Final verdict: 4.5 shooting stars. The first 3/4s were fantastic, but the ending didn't quite live up to the rest of it. However, it was an awesome read in terms of the reading experience, and I'm definitely going to be picking up the next one!

Disclaimer: I received this book for review from the publisher.

Note: This book contains some mature (violent and sexual) content.


  1. I liked this book but had read so much hype beforehand that I wasn't as impressed as I might have been. I will not make that mistake for the second book, which I am eagerly anticipating. I'm especially interested to see how Death and the convent feature in that book.

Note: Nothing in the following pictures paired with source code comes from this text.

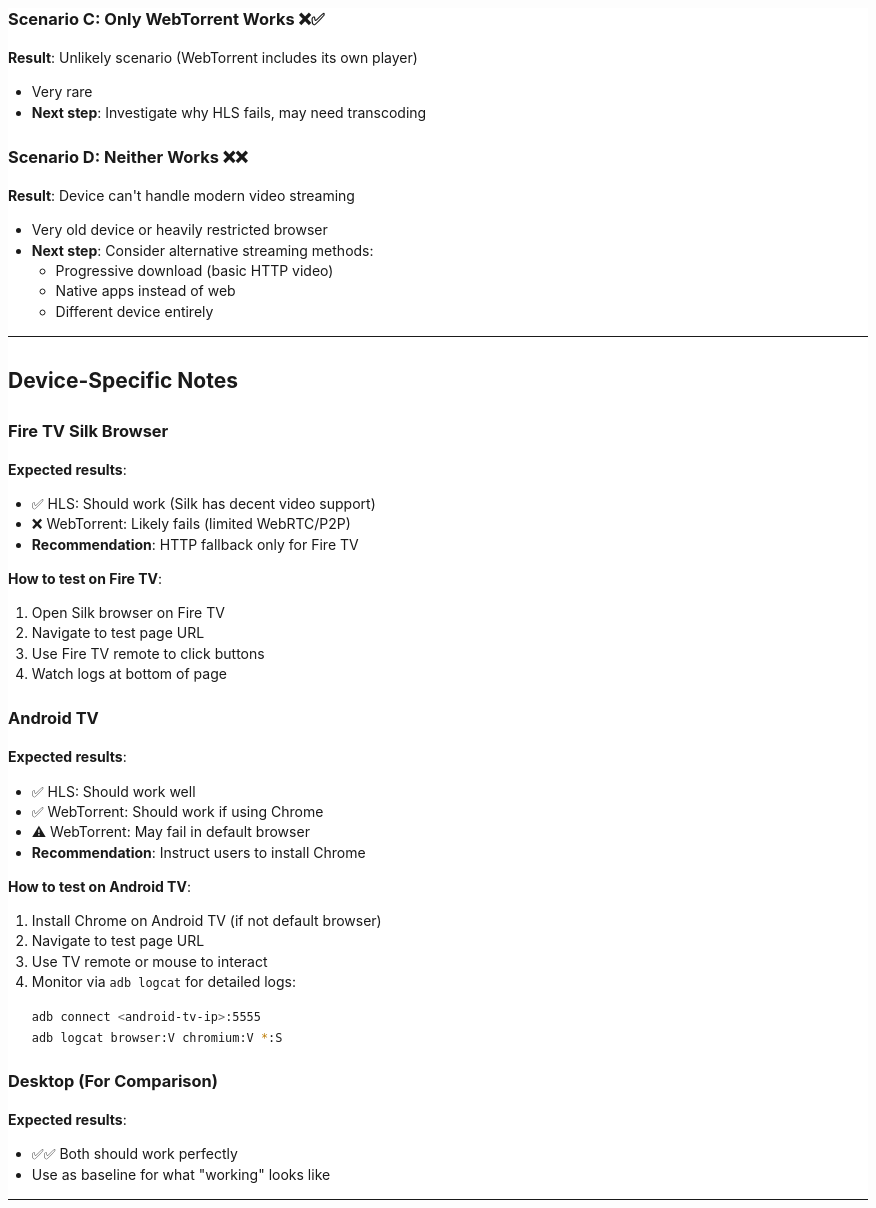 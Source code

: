 ### Scenario C: Only WebTorrent Works ❌✅
**Result**: Unlikely scenario (WebTorrent includes its own player)
- Very rare
- **Next step**: Investigate why HLS fails, may need transcoding

### Scenario D: Neither Works ❌❌
**Result**: Device can't handle modern video streaming
- Very old device or heavily restricted browser
- **Next step**: Consider alternative streaming methods:
  - Progressive download (basic HTTP video)
  - Native apps instead of web
  - Different device entirely

---

## Device-Specific Notes

### Fire TV Silk Browser
**Expected results**:
- ✅ HLS: Should work (Silk has decent video support)
- ❌ WebTorrent: Likely fails (limited WebRTC/P2P)
- **Recommendation**: HTTP fallback only for Fire TV

**How to test on Fire TV**:
1. Open Silk browser on Fire TV
2. Navigate to test page URL
3. Use Fire TV remote to click buttons
4. Watch logs at bottom of page

### Android TV
**Expected results**:
- ✅ HLS: Should work well
- ✅ WebTorrent: Should work if using Chrome
- ⚠️ WebTorrent: May fail in default browser
- **Recommendation**: Instruct users to install Chrome

**How to test on Android TV**:
1. Install Chrome on Android TV (if not default browser)
2. Navigate to test page URL
3. Use TV remote or mouse to interact
4. Monitor via `adb logcat` for detailed logs:
   ```bash
   adb connect <android-tv-ip>:5555
   adb logcat browser:V chromium:V *:S
   ```

### Desktop (For Comparison)
**Expected results**:
- ✅✅ Both should work perfectly
- Use as baseline for what "working" looks like

--- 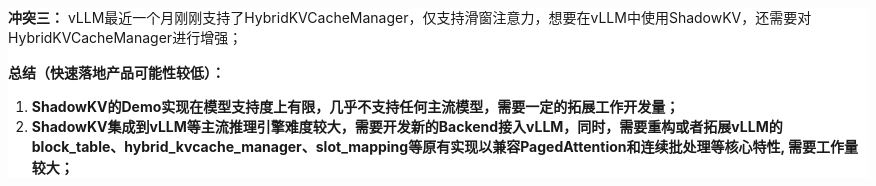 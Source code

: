 **冲突三：** vLLM最近一个月刚刚支持了HybridKVCacheManager，仅支持滑窗注意力，想要在vLLM中使用ShadowKV，还需要对HybridKVCacheManager进行增强；

**总结（快速落地产品可能性较低）：**

1. **ShadowKV的Demo实现在模型支持度上有限，几乎不支持任何主流模型，需要一定的拓展工作开发量；**
2. **ShadowKV集成到vLLM等主流推理引擎难度较大，需要开发新的Backend接入vLLM，同时，需要重构或者拓展vLLM的block_table、hybrid_kvcache_manager、slot_mapping等原有实现以兼容PagedAttention和连续批处理等核心特性, 需要工作量较大；** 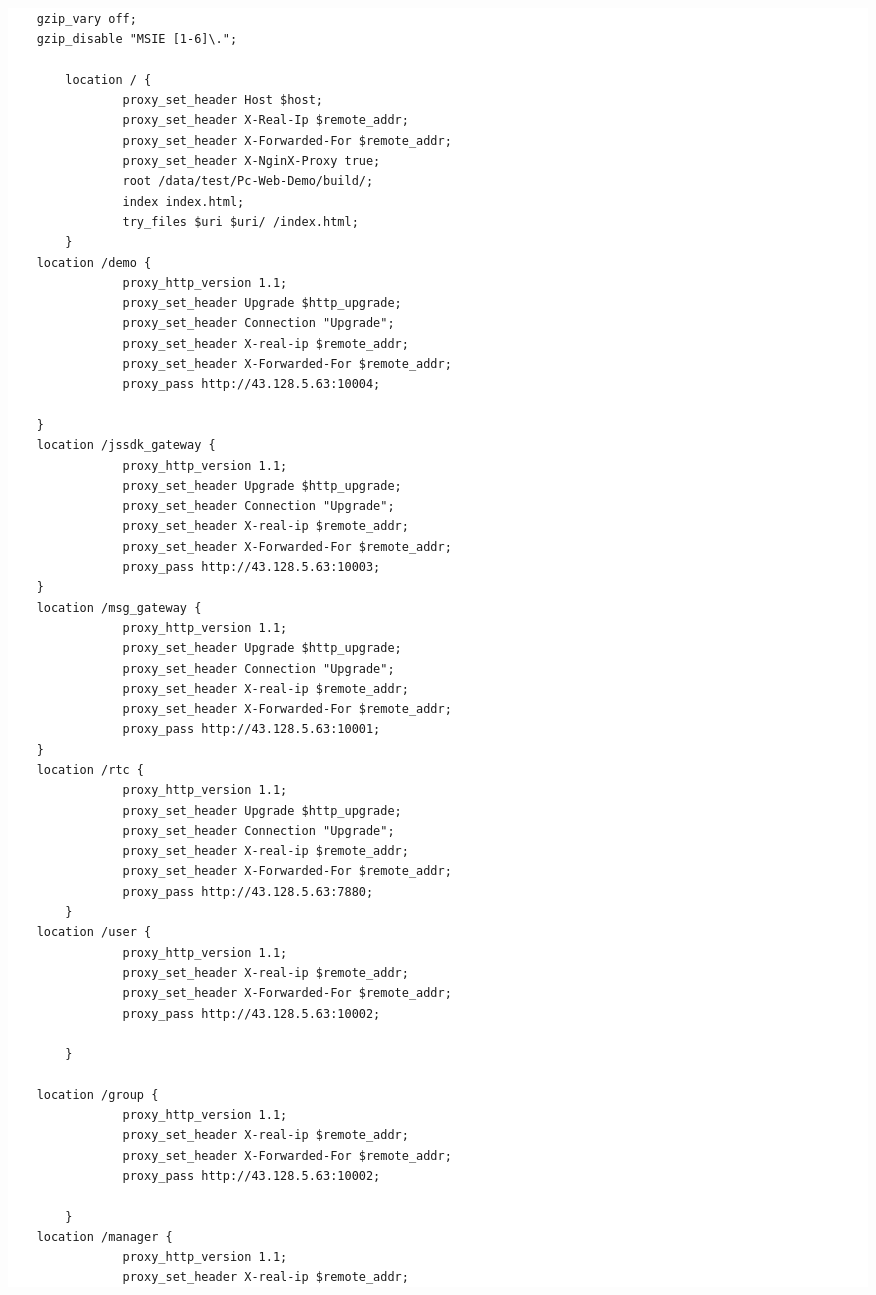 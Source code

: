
 ```
	gzip_vary off;
	gzip_disable "MSIE [1-6]\.";

        location / {
                proxy_set_header Host $host;
                proxy_set_header X-Real-Ip $remote_addr;
                proxy_set_header X-Forwarded-For $remote_addr;
                proxy_set_header X-NginX-Proxy true;
                root /data/test/Pc-Web-Demo/build/;
                index index.html;
                try_files $uri $uri/ /index.html;
        }
	location /demo {
				proxy_http_version 1.1;
				proxy_set_header Upgrade $http_upgrade;    
				proxy_set_header Connection "Upgrade";    
				proxy_set_header X-real-ip $remote_addr;
				proxy_set_header X-Forwarded-For $remote_addr;
				proxy_pass http://43.128.5.63:10004;

	}
	location /jssdk_gateway {
				proxy_http_version 1.1;
                proxy_set_header Upgrade $http_upgrade;
                proxy_set_header Connection "Upgrade";
                proxy_set_header X-real-ip $remote_addr;
                proxy_set_header X-Forwarded-For $remote_addr;
                proxy_pass http://43.128.5.63:10003;
	}
	location /msg_gateway {
				proxy_http_version 1.1;
                proxy_set_header Upgrade $http_upgrade;
                proxy_set_header Connection "Upgrade";
                proxy_set_header X-real-ip $remote_addr;
                proxy_set_header X-Forwarded-For $remote_addr;
                proxy_pass http://43.128.5.63:10001;
	}
	location /rtc {
                proxy_http_version 1.1;
                proxy_set_header Upgrade $http_upgrade;
                proxy_set_header Connection "Upgrade";
                proxy_set_header X-real-ip $remote_addr;
                proxy_set_header X-Forwarded-For $remote_addr;
                proxy_pass http://43.128.5.63:7880;
        }
	location /user {
                proxy_http_version 1.1;
                proxy_set_header X-real-ip $remote_addr;
                proxy_set_header X-Forwarded-For $remote_addr;
                proxy_pass http://43.128.5.63:10002;

        }
		
	location /group {
                proxy_http_version 1.1;
                proxy_set_header X-real-ip $remote_addr;
                proxy_set_header X-Forwarded-For $remote_addr;
                proxy_pass http://43.128.5.63:10002;

        }
	location /manager {
                proxy_http_version 1.1;
                proxy_set_header X-real-ip $remote_addr;
```
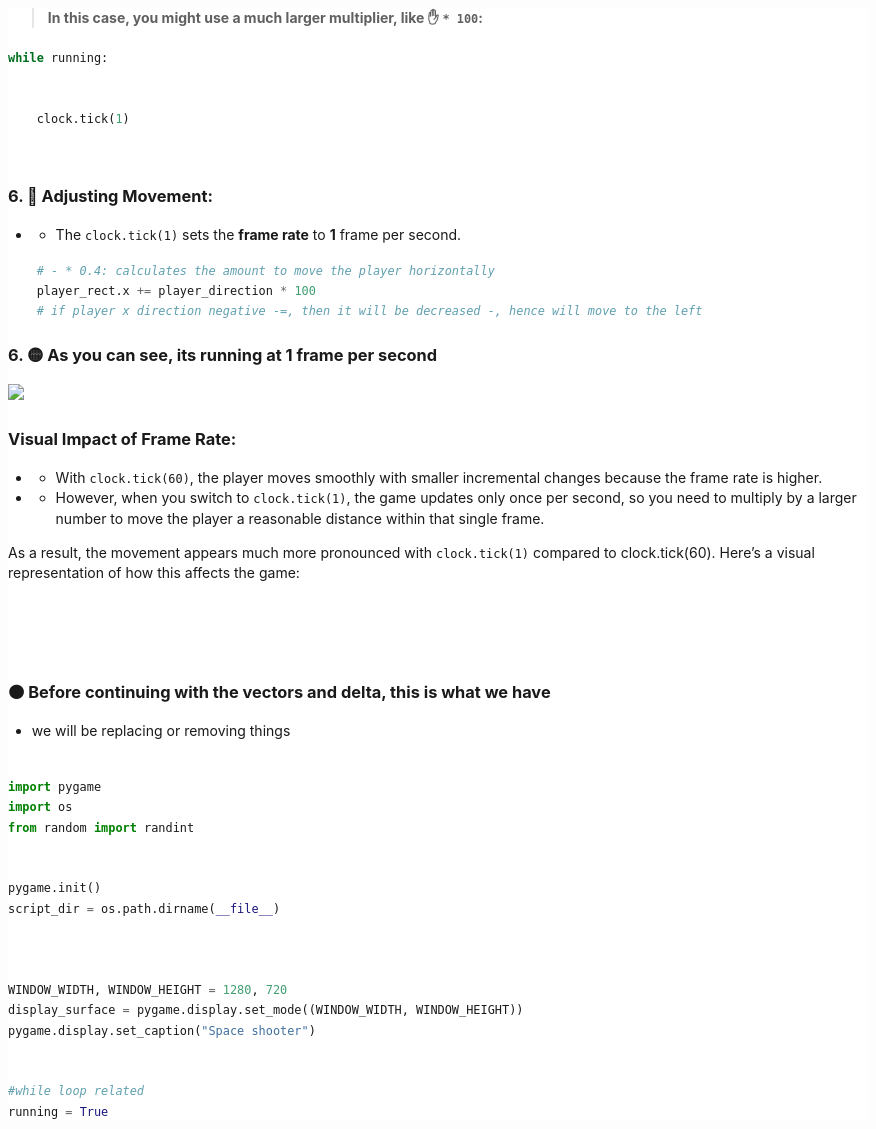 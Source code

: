 > #### In this case, you might use a much larger multiplier, like ✋ `* 100`:

```python
while running:


    clock.tick(1)
```

<br>

### 6. 🧶 Adjusting Movement:


- - The `clock.tick(1)` sets the **frame rate** to **1** frame per second.


```python
    # - * 0.4: calculates the amount to move the player horizontally
    player_rect.x += player_direction * 100
    # if player x direction negative -=, then it will be decreased -, hence will move to the left

```


### 6. 🟡 As you can see, its running at 1 frame per second

[<img src="../fps__2.gif"/>]( )

###  Visual Impact of Frame Rate:


- - With `clock.tick(60)`, the player moves smoothly with smaller incremental changes because the frame rate is higher.

- - However, when you switch to `clock.tick(1)`, the game updates only once per second, so you need to multiply by a larger number to move the player a reasonable distance within that single frame.

As a result, the movement appears much more pronounced with `clock.tick(1)` compared to clock.tick(60). Here’s a visual representation of how this affects the game:

<br>
<br>

<br>

### 🟠 Before continuing with the vectors and delta, this is what we have

- we will be replacing or removing things

```python

import pygame
import os
from random import randint


pygame.init()
script_dir = os.path.dirname(__file__)



WINDOW_WIDTH, WINDOW_HEIGHT = 1280, 720
display_surface = pygame.display.set_mode((WINDOW_WIDTH, WINDOW_HEIGHT))
pygame.display.set_caption("Space shooter")


#while loop related
running = True
``` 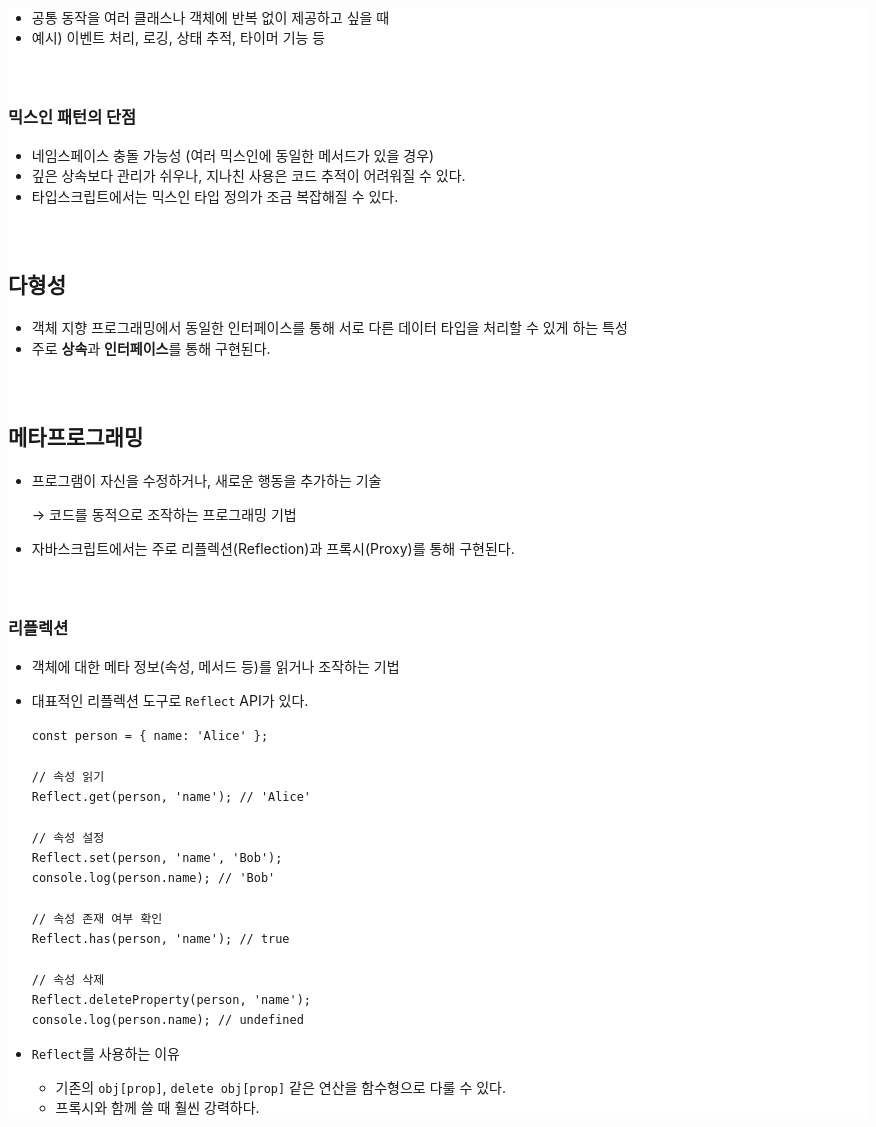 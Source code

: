- 공통 동작을 여러 클래스나 객체에 반복 없이 제공하고 싶을 때
- 예시) 이벤트 처리, 로깅, 상태 추적, 타이머 기능 등
 
<br/>

### 믹스인 패턴의 단점

- 네임스페이스 충돌 가능성 (여러 믹스인에 동일한 메서드가 있을 경우)
- 깊은 상속보다 관리가 쉬우나, 지나친 사용은 코드 추적이 어려워질 수 있다.
- 타입스크립트에서는 믹스인 타입 정의가 조금 복잡해질 수 있다.
 
<br/>

## 다형성

- 객체 지향 프로그래밍에서 동일한 인터페이스를 통해 서로 다른 데이터 타입을 처리할 수 있게 하는 특성
- 주로 **상속**과 **인터페이스**를 통해 구현된다.
 
<br/>

## 메타프로그래밍

- 프로그램이 자신을 수정하거나, 새로운 행동을 추가하는 기술
    
    → 코드를 동적으로 조작하는 프로그래밍 기법
    
- 자바스크립트에서는 주로 리플렉션(Reflection)과 프록시(Proxy)를 통해 구현된다.
 
<br/>

### 리플렉션

- 객체에 대한 메타 정보(속성, 메서드 등)를 읽거나 조작하는 기법
- 대표적인 리플렉션 도구로 `Reflect` API가 있다.
    
    ```tsx
    const person = { name: 'Alice' };
    
    // 속성 읽기
    Reflect.get(person, 'name'); // 'Alice'
    
    // 속성 설정
    Reflect.set(person, 'name', 'Bob');
    console.log(person.name); // 'Bob'
    
    // 속성 존재 여부 확인
    Reflect.has(person, 'name'); // true
    
    // 속성 삭제
    Reflect.deleteProperty(person, 'name');
    console.log(person.name); // undefined
    ```
    
- `Reflect`를 사용하는 이유
    - 기존의 `obj[prop]`, `delete obj[prop]` 같은 연산을 함수형으로 다룰 수 있다.
    - 프록시와 함께 쓸 때 훨씬 강력하다.
  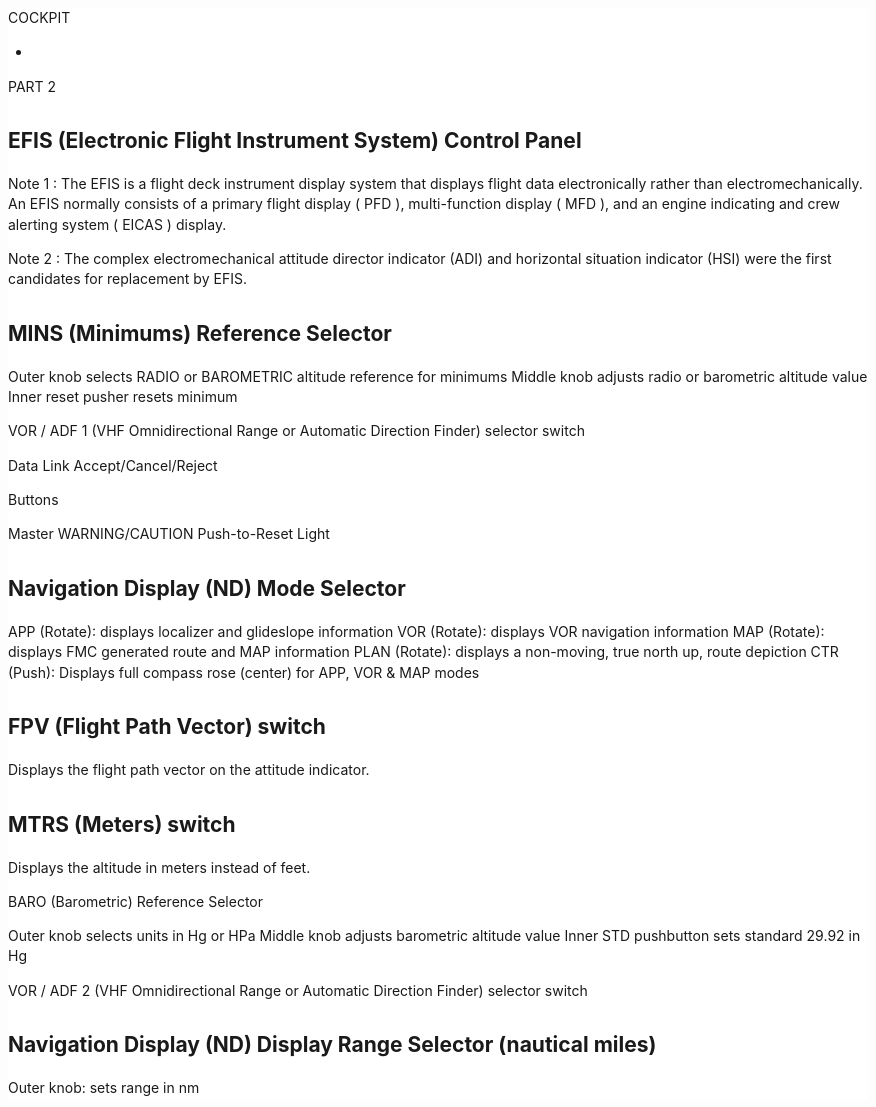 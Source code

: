 COCKPIT

-

PART 2

## EFIS (Electronic Flight Instrument System) Control Panel

Note 1 : The EFIS is a flight deck instrument display system that displays flight data electronically rather than electromechanically. An EFIS normally consists of a primary flight display ( PFD ), multi-function display ( MFD ), and an engine indicating and crew alerting system ( EICAS ) display.

Note 2 : The complex electromechanical attitude director indicator (ADI) and horizontal situation indicator (HSI) were the first candidates for replacement by EFIS.

## MINS (Minimums) Reference Selector

Outer knob selects RADIO or BAROMETRIC altitude reference for minimums Middle knob adjusts radio or barometric altitude value Inner reset pusher resets minimum

VOR / ADF 1 (VHF Omnidirectional Range or Automatic Direction Finder) selector switch

Data Link Accept/Cancel/Reject

Buttons

Master WARNING/CAUTION Push-to-Reset Light

## Navigation Display (ND) Mode Selector

APP (Rotate): displays localizer and glideslope information VOR (Rotate): displays VOR navigation information MAP (Rotate): displays FMC generated route and MAP information PLAN (Rotate): displays a non-moving, true north up, route depiction CTR (Push): Displays full compass rose (center) for APP, VOR &amp; MAP modes

## FPV (Flight Path Vector) switch

Displays the flight path vector on the attitude indicator.

## MTRS (Meters) switch

Displays the altitude in meters instead of feet.

BARO (Barometric) Reference Selector

Outer knob selects units in Hg or HPa Middle knob adjusts barometric altitude value Inner STD pushbutton sets standard 29.92 in Hg

VOR / ADF 2 (VHF Omnidirectional Range or Automatic Direction Finder) selector switch

## Navigation Display (ND) Display Range Selector (nautical miles)

Outer knob: sets range in nm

  2. I really liked this one too! I was just a bit confused on the Saints and the religious aspects. I was hoping for more of a clarification on that part. I also want to know what was up with her weird classmate at the end.

  3. I just picked this up at the library and now I'm looking forward to starting it! Great review!

  4. Lol, I was a bit confused about the Ismae/Duval spoiler you mentioned too. I thought maybe I had read it wrong so I ignored it but it's good to know that it wasn't just my imagination. I'm not sure what to make of that.

    I'm excited about the next book. I found Sybella pretty interesting even though she was just a minor character so it'll be fun to have an entire book devoted to her. I'm hoping Ismae and Duval make quite a few appearances though.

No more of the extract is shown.